_Your instructions_. All the lines below need to be output exactly, apart from any images.

Segment Open

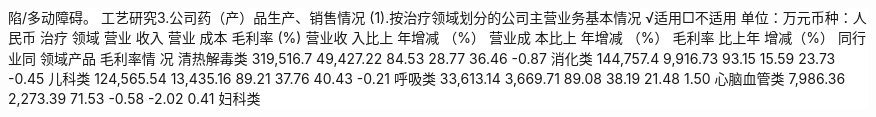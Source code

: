 陷/多动障碍。
工艺研究3.公司药（产）品生产、销售情况
(1).按治疗领域划分的公司主营业务基本情况
√适用□不适用
单位：万元币种：人民币
治疗
领域
营业
收入
营业
成本
毛利率
(%)
营业收
入比上
年增减
（%）
营业成
本比上
年增减
（%）
毛利率
比上年
增减（%）
同行业同
领域产品
毛利率情
况
清热解毒类
319,516.7
49,427.22
84.53
28.77
36.46
-0.87
消化类
144,757.4
9,916.73
93.15
15.59
23.73
-0.45
儿科类
124,565.54
13,435.16
89.21
37.76
40.43
-0.21
呼吸类
33,613.14
3,669.71
89.08
38.19
21.48
1.50
心脑血管类
7,986.36
2,273.39
71.53
-0.58
-2.02
0.41
妇科类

Segment Closed

_Exercise response_.
Source code

: 陷/多动障碍。
工艺研究3.公司药（产）品生产、销售情况
(1).按治疗领域划分的公司主营业务基本情况
√适用□不适用
单位：万元币种：人民币
治疗
领域
营业
收入
营业
成本
毛利率
(%)
营业收
入比上
年增减
（%）
营业成
本比上
年增减
（%）
毛利率
比上年
增减（%）
同行业同
领域产品
毛利率情
况
清热解毒类
319,516.7
49,427.22
84.53
28.77
36.46
-0.87
消化类
144,757.4
9,916.73
93.15
15.59
23.73
-0.45
儿科类
124,565.54
13,435.16
89.21
37.76
40.43
-0.21
呼吸类
33,613.14
3,669.71
89.08
38.19
21.48
1.50
心脑血管类
7,986.36
2,273.39
71.53
-0.58
-2.02
0.41
妇科类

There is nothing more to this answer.